Start of Block
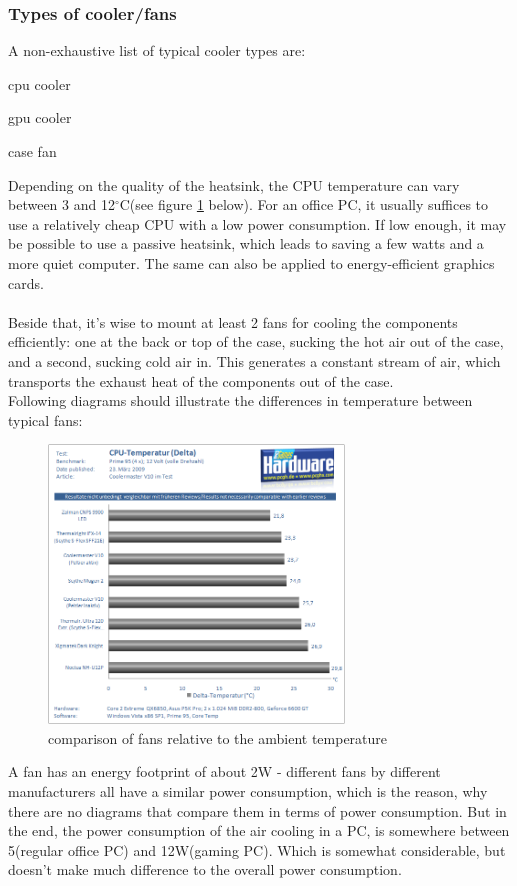 \subsubsection{Types of cooler/fans}
A non-exhaustive list of typical cooler types are:
\begin{compactitem}
  \item cpu cooler
  \item gpu cooler
  \item case fan
\end{compactitem}
Depending on the quality of the heatsink, the CPU temperature can vary between 3 and 12$^\circ$C(see figure \ref{fig:comparison_fans} below). For an office PC, it usually suffices to use a relatively cheap CPU
with a low power consumption. If low enough, it may be possible to use a passive heatsink, which leads to saving a few watts and a more quiet computer.
The same can also be applied to energy-efficient graphics cards.
\\\\
Beside that, it's wise to mount at least 2 fans for cooling the components efficiently: one at the back or top of the case, sucking the hot air out of the case, and a second, 
sucking cold air in. This generates a constant stream of air, which transports the exhaust heat of the components out of the case.\\
Following diagrams should illustrate the differences in temperature between typical fans:\\
\begin{figure}[H]
  \centering
  \includegraphics[width=0.7\textwidth]{./graphics/Temperatur}
  \caption{comparison of fans relative to the ambient temperature}
  \label{fig:comparison_fans}
\end{figure}
A fan has an energy footprint of about 2W - different fans by different manufacturers all have a similar power consumption, which is the reason, why there are no diagrams that compare them
in terms of power consumption. But in the end, the power consumption of the air cooling in a PC, is somewhere between 5(regular office PC) and 12W(gaming PC). Which is somewhat considerable, 
but doesn't make much difference to the overall power consumption.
End of Block
### Try it
Please copy each line from the material above in which the string "sucking" appears.

### Task answer
Beside that, it's wise to mount at least 2 fans for cooling the components efficiently: one at the back or top of the case, sucking the hot air out of the case, and a second, 
sucking cold air in. This generates a constant stream of air, which transports the exhaust heat of the components out of the case.\\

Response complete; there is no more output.